Approval of UCART123 Amendment in AML to Accelerate Clinical Development
Published on May 22, 2018 in New York (N.Y.)
Increase of current tested dose levels from 6.25x104/kg to 2.5x105/kg
Treatment interval shortens between patients from 42 days to 28 days, then to 14 days for subsequent patients
MD Anderson Cancer Center added as new clinical site for the AML study
May 22, 2018 – New York (N.Y.) – Cellectis (Euronext Growth: ALCLS - Nasdaq: CLLS), a clinical-stage biopharmaceutical company focused on developing immunotherapies based on gene-edited allogeneic CAR T-cells (UCART), announced today the approval of an amendment to the protocol for the Phase 1 clinical trial of Cellectis’ UCART123 product candidate in patients with acute myeloid leukemia (AML).
The main changes to the protocol include:
- Dose level 1 to be administered increases from 6.25x104 to 2.5x105 UCART123 cells per kilogram. Dose levels 2 and 3 are now respectively at 6.25x105 and 5.05x106. Dose level -1 is now at 1.25x105. The product’s safety and tolerability profile allowed Cellectis to increase dose levels with a capping at 80kg equivalent.
- The dose limiting toxicities (DLT) observation period decreases from 42 to 28 days post-UCART123 infusion, except for patients with aplastic bone marrow at Day 28 for whom the DLT observation period remains 42 days.
- The time interval between the first and the second patient for UCART123 infusion at each new dose level tested shortens from 42 days to 28 days (42 days in case of aplastic anemia) then to 14 days for subsequent patients.
- A potential second UCART123 infusion is implemented.
In addition, a new AML clinical center has been opened at MD Anderson Cancer Center in Houston, Texas, aiming at increasing the patient enrollment pace. The study is led by Prof. Hagop Kantarjian, MD, Department Chair, Department of Leukemia, Division of Cancer Medicine, and Dr. Naveen Pemmaraju, MD, Assistant Professor, being Principal Investigator.
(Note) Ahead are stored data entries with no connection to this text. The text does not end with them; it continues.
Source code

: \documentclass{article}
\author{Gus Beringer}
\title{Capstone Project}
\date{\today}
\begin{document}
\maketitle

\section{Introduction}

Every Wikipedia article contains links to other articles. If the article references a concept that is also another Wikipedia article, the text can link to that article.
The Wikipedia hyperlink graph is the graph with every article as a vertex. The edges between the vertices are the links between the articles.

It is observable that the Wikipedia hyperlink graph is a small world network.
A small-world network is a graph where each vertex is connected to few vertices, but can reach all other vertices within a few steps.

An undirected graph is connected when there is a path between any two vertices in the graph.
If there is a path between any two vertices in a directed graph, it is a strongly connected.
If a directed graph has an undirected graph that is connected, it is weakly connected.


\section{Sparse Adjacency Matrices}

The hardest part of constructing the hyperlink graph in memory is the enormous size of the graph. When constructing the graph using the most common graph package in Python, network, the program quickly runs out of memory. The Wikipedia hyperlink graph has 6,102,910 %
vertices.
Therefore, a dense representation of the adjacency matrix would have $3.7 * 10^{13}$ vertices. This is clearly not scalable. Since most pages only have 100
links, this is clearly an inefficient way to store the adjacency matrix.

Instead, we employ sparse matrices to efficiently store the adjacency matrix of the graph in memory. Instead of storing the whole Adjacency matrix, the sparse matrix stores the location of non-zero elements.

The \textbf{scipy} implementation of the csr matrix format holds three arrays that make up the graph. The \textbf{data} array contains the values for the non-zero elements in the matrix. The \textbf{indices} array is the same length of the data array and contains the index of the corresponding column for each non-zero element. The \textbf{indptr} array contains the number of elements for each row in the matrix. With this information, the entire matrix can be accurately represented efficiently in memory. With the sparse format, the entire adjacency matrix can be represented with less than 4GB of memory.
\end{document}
“This amendment approval for Cellectis’ UCART123 protocol is an important step in the progression of our study, and opening another clinical site at MD Anderson – one of the world’s most premier cancer centers – puts the Company on solid ground to help as many AML patients as possible with this innovative new therapy,” said Prof. Stéphane Depil, Senior Vice President, R&D, and Chief Medical Officer at Cellectis. “Off-the-shelf gene editing immunotherapy is continuing to revolutionize the landscape of modern medicine, and we hope that this approach leads to a lifesaving treatment for AML patients in the near future.”
“As Cellectis has been working very closely with the concerned parties to review the details of UCART123 study to date, we are eager to hit the ground running with the new protocol in an effort to find a truly effective treatment for AML patients with high unmet medical needs,” added Stéphan Reynier, Chief Regulatory and Compliance Officer at Cellectis. “We look forward to obtaining additional data so that we can address such a rare and devastating disease.”
The FDA review period for this protocol amendment has passed and Cellectis obtained IRB’s approval.
More information about this trial is available at ClinicalTrials.gov.
About UCART123 clinical trial
Our first wholly controlled product candidate, UCART123, is a gene edited T-cell investigational drug that targets CD123, an antigen expressed at the surface of leukemic cells in AML. Cellectis received in February 2017 an Investigational New Drug (IND) approval from the U.S. Food and Drug Administration (FDA) to conduct Phase 1 clinical trial with UCART123 in patients with AML. This marks the first allogeneic, “off-the-shelf” gene-edited CAR T-cell product candidate that the FDA has approved for clinical trial.
UCART123 clinical trial in AML is a Phase 1, open label dose-escalation and dose-expansion study to evaluate the safety, expansion, persistence and clinical activity of UCART123 (allogeneic engineered T-cells expressing anti-CD123 chimeric antigen receptor), administered in patients with relapsed/refractory AML, and patients with newly diagnosed high-risk AML.
The clinical research is coordinated by principal investigator Prof. Gail J. Roboz, MD, at Weill Cornell, Professor of Medicine at Weill Cornell Medicine and Director of the Clinical and Translational Leukemia Programs at Weill Cornell Medicine and NewYork-Presbyterian.
AML is a devastating clonal hematopoietic stem cell neoplasm that is characterized by uncontrolled proliferation and accumulation of leukemic blasts in bone marrow, peripheral blood and, occasionally, in other tissues. These cells disrupt normal hematopoiesis and rapidly cause bone marrow failure and death. In the U.S. alone, there are in 2017 an estimated 21,000 new AML cases per year, with 10,000 estimated deaths per year.